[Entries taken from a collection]
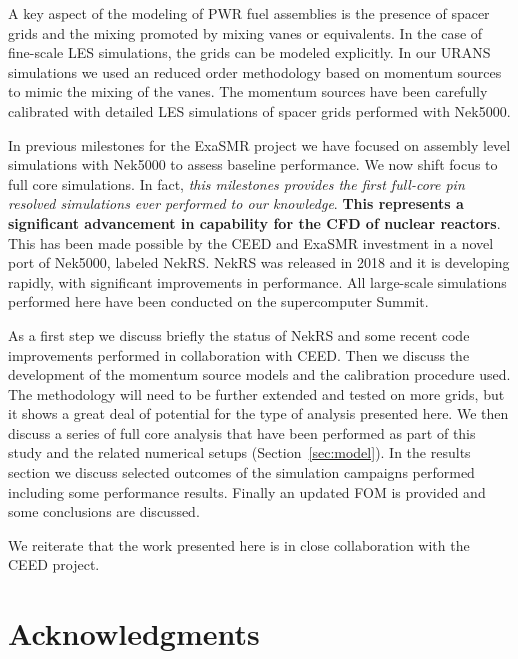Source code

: \documentclass{ecpreportv2}
\begin{document}
A key aspect of the modeling of PWR fuel assemblies is the presence of spacer grids and the mixing promoted by mixing vanes or equivalents. In the case of fine-scale LES simulations, the grids can be modeled explicitly. In our URANS simulations we used an reduced order methodology based on momentum sources to mimic the mixing of the vanes. The momentum sources have been carefully calibrated with detailed LES simulations of spacer grids performed with Nek5000.

In previous milestones for the ExaSMR project we have focused on assembly level simulations with Nek5000 to assess baseline performance. We now shift focus to full core simulations. In fact, \textit{this milestones provides the first full-core pin resolved simulations ever performed to our knowledge}. \textbf{This represents a significant advancement in capability for the CFD of nuclear reactors}. This has been made possible by the CEED and ExaSMR investment in a novel port of Nek5000, labeled NekRS. NekRS was released in 2018 and it is developing rapidly, with significant improvements in performance. All large-scale simulations performed here have been conducted on the supercomputer Summit.

As a first step we discuss briefly the status of NekRS and some recent code improvements performed in collaboration with CEED.   Then we discuss the development of the momentum source models and the calibration procedure used. The methodology will need to be further extended and tested on more grids, but it shows a great deal of potential for the type of analysis presented here. We then discuss a series of full core analysis that have been performed as part of this study and the related numerical setups (Section~\ref{sec:model}). In the results section we discuss selected outcomes of the simulation campaigns performed including some performance results. Finally an updated FOM is provided and some conclusions are discussed.

We reiterate  that the work presented here is in close collaboration with the CEED project.







\section*{Acknowledgments}
\end{document}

-- WORK INSTRUCTIONS --
State how many lines in the records above contain the word "first", and give only that number.

-- EXPECTED ANSWER --
2